Robert Ehrlich, a George Mason University professor of physics, claims to have possible experimental evidence for the existence of tachyons, hypothetical faster-than-light subatomic particles first proposed in 1962 by Bilaniuk, Deshpande, and Sudarshan. The evidence, published in several articles in the Physical Review D during June and October 1999 consists of an explanation of certain properties of the high energy cosmic rays bombarding the Earth from space. Interestingly, such faster-than-light particles seem to be required by current 12 dimensional theories developed by physicists to unify all the forces of nature.
Ask most physicists about tachyons, however, and you'll be told that they belong strictly in the realm of science fiction. That skepticism is understandable, since nearly all experiments searching for tachyons have so far turned up negative. Even worse, according to some physicists, if tachyons exist, they could be used to send messages back in time. Nevertheless, over the years a few physicists have held out hope that tachyons might actually exist --possibly disguised as some other known particle.
In fact, in 1985 Alan Chodos, Avi Hauser, and Alan Kostelecky suggested that the elusive neutrino might actually be a tachyon. Over the years, neutrinos, which are produced in nuclear reactions such as those inside the sun, have been full of surprises. Just last year, for example, it was shown that one or more of the three types of neutrinos has a small but nonzero mass. If neutrinos really are tachyons, this would be their biggest surprise of all.
The direct approach to test this idea would be to measure the speed of neutrinos and see if it exceeds that of light. Such direct tests have proven inconclusive based on measurements of neutrinos reaching Earth in 1987 from a supernova in a nearby galaxy. The problem is that if neutrinos do have a speed in excess of light, the excess is miniscule -- perhaps only 0.00006 miles per hour. But, indirect tests of the hypothesis may be feasible. For example, one implication of neutrinos being tachyons is that normally stable particles such as the proton should disintegrate if traveling with sufficiently high speed or energy. The proton would disintegrate into three particles: neutron, positron (antiparticle of the electron) and neutrino. No such proton disintegrations have ever been seen at the highest energies available in particle accelerators.

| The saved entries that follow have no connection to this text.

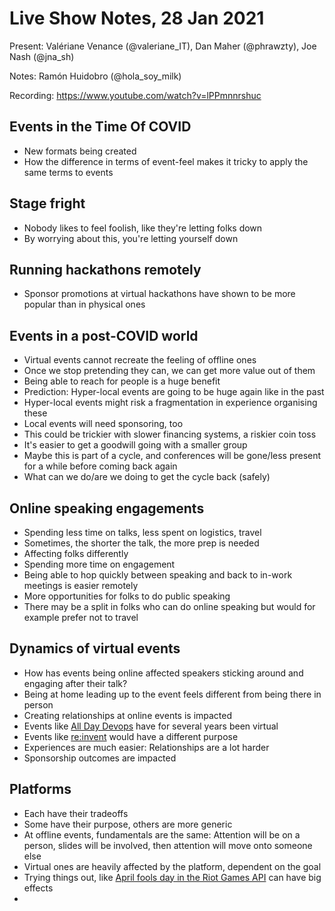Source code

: # Live Show Notes, 28 Jan 2021

Present: Valériane Venance (@valeriane_IT), Dan Maher (@phrawzty), Joe Nash (@jna_sh)

Notes: Ramón Huidobro (@hola_soy_milk)

Recording: https://www.youtube.com/watch?v=lPPmnnrshuc

## Events in the Time Of COVID
- New formats being created
- How the difference in terms of event-feel makes it tricky to apply the same terms to events

## Stage fright
- Nobody likes to feel foolish, like they're letting folks down
- By worrying about this, you're letting yourself down

## Running hackathons remotely
- Sponsor promotions at virtual hackathons have shown to be more popular than in physical ones

## Events in a post-COVID world
- Virtual events cannot recreate the feeling of offline ones
- Once we stop pretending they can, we can get more value out of them
- Being able to reach for people is a huge benefit
- Prediction: Hyper-local events are going to be huge again like in the past
- Hyper-local events might risk a fragmentation in experience organising these
- Local events will need sponsoring, too
- This could be trickier with slower financing systems, a riskier coin toss
- It's easier to get a goodwill going with a smaller group
- Maybe this is part of a cycle, and conferences will be gone/less present for a while before coming back again
- What can we do/are we doing to get the cycle back (safely)

## Online speaking engagements
- Spending less time on talks, less spent on logistics, travel
- Sometimes, the shorter the talk, the more prep is needed
- Affecting folks differently
- Spending more time on engagement
- Being able to hop quickly between speaking and back to in-work meetings is easier remotely
- More opportunities for folks to do public speaking
- There may be a split in folks who can do online speaking but would for example prefer not to travel

## Dynamics of virtual events
- How has events being online affected speakers sticking around and engaging after their talk?
- Being at home leading up to the event feels different from being there in person
- Creating relationships at online events is impacted
- Events like [All Day Devops](https://www.alldaydevops.com/) have for several years been virtual
- Events like [re:invent](https://reinvent.awsevents.com/) would have a different purpose
- Experiences are much easier: Relationships are a lot harder
- Sponsorship outcomes are impacted

## Platforms
- Each have their tradeoffs
- Some have their purpose, others are more generic
- At offline events, fundamentals are the same: Attention will be on a person, slides will be involved, then attention will move onto someone else
- Virtual ones are heavily affected by the platform, dependent on the goal 
- Trying things out, like [April fools day in the Riot Games API](https://www.riotgames.com/en/DevRel/af-recap#author) can have big effects
-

But, in 1993 Alan Kostelecky wondered what about nature's own particle accelerators that produce the cosmic rays, some of which have been seen with 100 million times greater energy than man has produced. The number of cosmic ray particles falling in each energy interval is referred to as the cosmic ray spectrum. A well-known kink (known as the "knee") in the spectrum occurs at an energy of about four million billion electronvolts. Could the knee be explained by the onset of proton decay at that energy Kostelecky wondered? Ehrlich has recently extended Kostelecky's idea to explain a number of specific features of the cosmic ray spectrum besides the knee. Of course, the good agreement between Ehrlich's model and the observed spectrum is far from conclusive proof that neutrinos really are tachyons, since more conventional explanations might also explain the cosmic ray spectrum.
But, Ehrlich's model does make one very specific prediction that could settle the issue: there should be a large number of neutrons in the cosmic rays in a very narrow energy interval (a "neutron spike"), which lies just above the knee. If neutrons should be observed in this narrow "window," no other model could explain their presence, because unstable neutrons, which live for only about 10 minutes before disintegrating, shouldn't be able to reach Earth from distant cosmic ray sources, unless the neutron energies and speeds are very much higher. (At high energies or velocities approaching the speed of light Relativity theory extends the lifetime of unstable particles like neutrons.) Cosmic ray data from the 1970's and 1980's looking at the astronomical source Cygnus X-3 (an X-ray binary star) does appear to show exactly the neutron spike feature that Ehrlich's model predicts.
One fly in the ointment, however, is that more recent and sensitive experiments fail to show any such feature. Either the earlier experiments were in error, or perhaps the source faded with time. Ehrlich believes that the latter is true, and that a neutron spike should still be detectible in the cosmic rays: just look at the arrival directions of those cosmic rays which fall in the narrow energy window, and see if they cluster about particular points in the sky. If so, we will have strong evidence that neutrinos are tachyons. Data currently exists to check out this exciting possibility.
If tachyons really do exist, don't expect that we will be building "warp drives" for space ships that go faster than the speed of light. Relativity still forbids any object initially going at sub-light speeds from breaking the "light barrier." Tachyons can manage to go faster than light only because they always travel at "superluminal" speeds from the very moment of their creation in subatomic collisions or disintegrations. Faster-than-light neutrinos are also unlikely to have any practical value in terms of communications, because they exceed light speed by only a very tiny amount. And what about that spooky business of sending messages backward in time? Ehrlich doesn't believe that would be possible even if tachyons really do exist. "Nature would have found some way to eliminate such absurd possibilities, and all the associated paradoxes," he notes.